Small plan balance: The balance of your LIRA is below a certain amount. What counts as “small” varies between federal and provincial plans. Federal plans, as well as some provinces, require you to be at least 55 years old to unlock small balances.
Non-residency: You’re no longer a resident of Canada, and have been a non-resident for at least two calendar years. You’ll need proof from the Canada Revenue Agency (CRA) that you qualify as a non-resident for tax purposes.
Special one-time unlocking: If you’re at least 55 years old, you may be able to unlock 50% of your LIRA and transfer funds into another tax-deferred savings plan, such as a registered retirement savings plan (RRSP) or registered retirement income fund (RRIF).
LIRA vs.
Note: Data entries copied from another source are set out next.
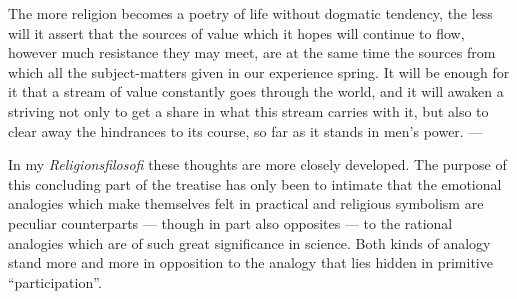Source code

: \documentclass[12pt]{book}
\newcommand{\opage}[1]{\marginnote{\footnotesize\textit{[#1]}}}
\begin{document}
The more religion becomes a poetry of life without dogmatic tendency, the less will
it assert that the sources of value which it hopes will continue to flow, however
much resistance they may meet, are at the same time the sources from which all the
subject-matters given in our experience spring. It will be enough for it that a
stream of value constantly goes through the world, and it will awaken a striving not
only to get a share in what this stream carries with it, but also to clear away the
hindrances to its course, so far as it stands in men's power. ---

\opage{137}In my \textit{Religionsfilosofi} these thoughts are more closely developed. The
purpose of this concluding part of the treatise has only been to intimate that the
emotional analogies which make themselves felt in practical and religious symbolism
are peculiar counterparts --- though in part also opposites --- to the rational
analogies which are of such great significance in science. Both kinds of analogy
stand more and more in opposition to the analogy that lies hidden in primitive
``participation''.
\end{document}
RRSP
An RRSP is another type of tax-sheltered account used to save for retirement. The main difference between the two is LIRAs are used to hold money transferred from employment pensions, and RRSPs are accounts opened by individuals and funded by personal contributions.
Because employer-sponsored pension plans are increasingly rare, the RRSP is one of the most common types of accounts used by individuals to save for retirement. Pension money can be used to supplement personal RRSP savings and other universal retirement benefits, such as the Canada Pension Plan and Old Age Security.
When you deposit money into an RRSP, you can claim that amount as a deduction on your income taxes. Like LIRAs, RRSPs can hold a number of investments, and all contributions, interest and investment income grow tax-free inside the account.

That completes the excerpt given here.